→ **TRY IT**
Please filter the entries for the word "measured" and copy every line that has it.
====== RECORDS PROVIDED
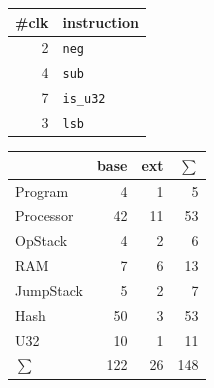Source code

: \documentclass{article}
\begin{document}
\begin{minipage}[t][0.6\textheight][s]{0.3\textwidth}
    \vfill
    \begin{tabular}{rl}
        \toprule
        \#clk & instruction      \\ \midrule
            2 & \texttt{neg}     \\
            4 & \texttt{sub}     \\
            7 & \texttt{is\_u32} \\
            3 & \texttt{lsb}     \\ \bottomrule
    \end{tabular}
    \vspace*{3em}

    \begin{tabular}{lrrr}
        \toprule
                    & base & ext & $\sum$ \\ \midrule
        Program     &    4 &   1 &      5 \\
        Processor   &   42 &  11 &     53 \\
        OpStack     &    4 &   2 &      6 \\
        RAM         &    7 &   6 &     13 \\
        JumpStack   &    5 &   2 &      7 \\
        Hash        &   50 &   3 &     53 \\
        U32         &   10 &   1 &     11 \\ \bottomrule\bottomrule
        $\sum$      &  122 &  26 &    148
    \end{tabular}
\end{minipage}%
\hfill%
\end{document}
============
====== RECORDS PROVIDED
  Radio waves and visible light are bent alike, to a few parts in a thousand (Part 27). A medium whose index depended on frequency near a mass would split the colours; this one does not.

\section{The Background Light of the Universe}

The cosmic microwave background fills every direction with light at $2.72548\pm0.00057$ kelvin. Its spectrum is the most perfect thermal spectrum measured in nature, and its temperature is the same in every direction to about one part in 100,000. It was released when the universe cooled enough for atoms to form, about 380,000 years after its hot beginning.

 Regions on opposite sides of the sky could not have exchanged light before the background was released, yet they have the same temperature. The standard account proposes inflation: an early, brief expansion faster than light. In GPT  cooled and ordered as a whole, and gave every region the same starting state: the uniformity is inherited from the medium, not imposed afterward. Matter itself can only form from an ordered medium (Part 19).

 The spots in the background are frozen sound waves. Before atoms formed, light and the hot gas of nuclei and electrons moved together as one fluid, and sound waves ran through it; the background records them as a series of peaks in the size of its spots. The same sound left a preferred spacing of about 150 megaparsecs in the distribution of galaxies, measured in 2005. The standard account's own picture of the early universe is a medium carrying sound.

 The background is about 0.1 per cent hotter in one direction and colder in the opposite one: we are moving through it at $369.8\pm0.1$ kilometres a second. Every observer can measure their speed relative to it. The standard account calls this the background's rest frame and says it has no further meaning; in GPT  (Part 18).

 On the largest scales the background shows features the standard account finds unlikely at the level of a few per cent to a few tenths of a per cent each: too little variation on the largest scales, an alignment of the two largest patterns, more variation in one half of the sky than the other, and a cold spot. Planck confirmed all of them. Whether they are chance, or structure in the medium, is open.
============
→ **EXERCISE ANSWER**
The cosmic microwave background fills every direction with light at $2.72548\pm0.00057$ kelvin. Its spectrum is the most perfect thermal spectrum measured in nature, and its temperature is the same in every direction to about one part in 100,000. It was released when the universe cooled enough for atoms to form, about 380,000 years after its hot beginning.
 The spots in the background are frozen sound waves. Before atoms formed, light and the hot gas of nuclei and electrons moved together as one fluid, and sound waves ran through it; the background records them as a series of peaks in the size of its spots. The same sound left a preferred spacing of about 150 megaparsecs in the distribution of galaxies, measured in 2005. The standard account's own picture of the early universe is a medium carrying sound.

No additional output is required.